▶ Records contained in a dataset
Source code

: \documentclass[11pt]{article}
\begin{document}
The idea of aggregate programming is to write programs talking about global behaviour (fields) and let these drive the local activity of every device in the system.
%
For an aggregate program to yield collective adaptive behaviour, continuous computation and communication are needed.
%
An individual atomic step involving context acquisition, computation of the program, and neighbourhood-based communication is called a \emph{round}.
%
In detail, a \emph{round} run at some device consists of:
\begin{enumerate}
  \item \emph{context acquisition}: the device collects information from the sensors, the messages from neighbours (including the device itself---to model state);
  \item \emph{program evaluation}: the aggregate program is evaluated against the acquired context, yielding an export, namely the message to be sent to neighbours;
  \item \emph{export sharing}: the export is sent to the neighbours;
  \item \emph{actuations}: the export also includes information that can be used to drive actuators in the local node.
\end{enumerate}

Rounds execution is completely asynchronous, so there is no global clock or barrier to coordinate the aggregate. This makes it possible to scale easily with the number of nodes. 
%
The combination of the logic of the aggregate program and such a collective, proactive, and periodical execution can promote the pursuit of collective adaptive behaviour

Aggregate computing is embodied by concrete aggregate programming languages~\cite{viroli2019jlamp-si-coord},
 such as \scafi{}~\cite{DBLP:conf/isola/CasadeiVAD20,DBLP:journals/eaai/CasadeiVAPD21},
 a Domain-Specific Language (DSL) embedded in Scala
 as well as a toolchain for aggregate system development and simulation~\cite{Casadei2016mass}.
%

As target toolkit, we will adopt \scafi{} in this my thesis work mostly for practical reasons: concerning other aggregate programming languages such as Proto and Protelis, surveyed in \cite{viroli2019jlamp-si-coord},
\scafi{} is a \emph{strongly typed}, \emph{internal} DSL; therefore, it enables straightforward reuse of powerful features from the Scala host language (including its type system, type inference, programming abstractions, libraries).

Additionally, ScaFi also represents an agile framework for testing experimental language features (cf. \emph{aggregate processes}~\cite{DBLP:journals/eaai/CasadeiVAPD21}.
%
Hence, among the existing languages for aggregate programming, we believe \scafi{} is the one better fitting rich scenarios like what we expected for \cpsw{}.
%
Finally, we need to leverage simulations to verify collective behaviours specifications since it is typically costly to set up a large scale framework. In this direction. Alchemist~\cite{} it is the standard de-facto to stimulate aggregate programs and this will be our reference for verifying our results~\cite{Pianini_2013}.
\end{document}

▶ WHAT YOU NEED TO DO
From the first line to the last, restate the data above exactly.

▶ ANSWER TO THE PROBLEM
Source code

: \documentclass[11pt]{article}
\begin{document}
The idea of aggregate programming is to write programs talking about global behaviour (fields) and let these drive the local activity of every device in the system.
%
For an aggregate program to yield collective adaptive behaviour, continuous computation and communication are needed.
%
An individual atomic step involving context acquisition, computation of the program, and neighbourhood-based communication is called a \emph{round}.
%
In detail, a \emph{round} run at some device consists of:
\begin{enumerate}
  \item \emph{context acquisition}: the device collects information from the sensors, the messages from neighbours (including the device itself---to model state);
  \item \emph{program evaluation}: the aggregate program is evaluated against the acquired context, yielding an export, namely the message to be sent to neighbours;
  \item \emph{export sharing}: the export is sent to the neighbours;
  \item \emph{actuations}: the export also includes information that can be used to drive actuators in the local node.
\end{enumerate}

Rounds execution is completely asynchronous, so there is no global clock or barrier to coordinate the aggregate. This makes it possible to scale easily with the number of nodes. 
%
The combination of the logic of the aggregate program and such a collective, proactive, and periodical execution can promote the pursuit of collective adaptive behaviour

Aggregate computing is embodied by concrete aggregate programming languages~\cite{viroli2019jlamp-si-coord},
 such as \scafi{}~\cite{DBLP:conf/isola/CasadeiVAD20,DBLP:journals/eaai/CasadeiVAPD21},
 a Domain-Specific Language (DSL) embedded in Scala
 as well as a toolchain for aggregate system development and simulation~\cite{Casadei2016mass}.
%

As target toolkit, we will adopt \scafi{} in this my thesis work mostly for practical reasons: concerning other aggregate programming languages such as Proto and Protelis, surveyed in \cite{viroli2019jlamp-si-coord},
\scafi{} is a \emph{strongly typed}, \emph{internal} DSL; therefore, it enables straightforward reuse of powerful features from the Scala host language (including its type system, type inference, programming abstractions, libraries).

Additionally, ScaFi also represents an agile framework for testing experimental language features (cf. \emph{aggregate processes}~\cite{DBLP:journals/eaai/CasadeiVAPD21}.
%
Hence, among the existing languages for aggregate programming, we believe \scafi{} is the one better fitting rich scenarios like what we expected for \cpsw{}.
%
Finally, we need to leverage simulations to verify collective behaviours specifications since it is typically costly to set up a large scale framework. In this direction. Alchemist~\cite{} it is the standard de-facto to stimulate aggregate programs and this will be our reference for verifying our results~\cite{Pianini_2013}.
\end{document}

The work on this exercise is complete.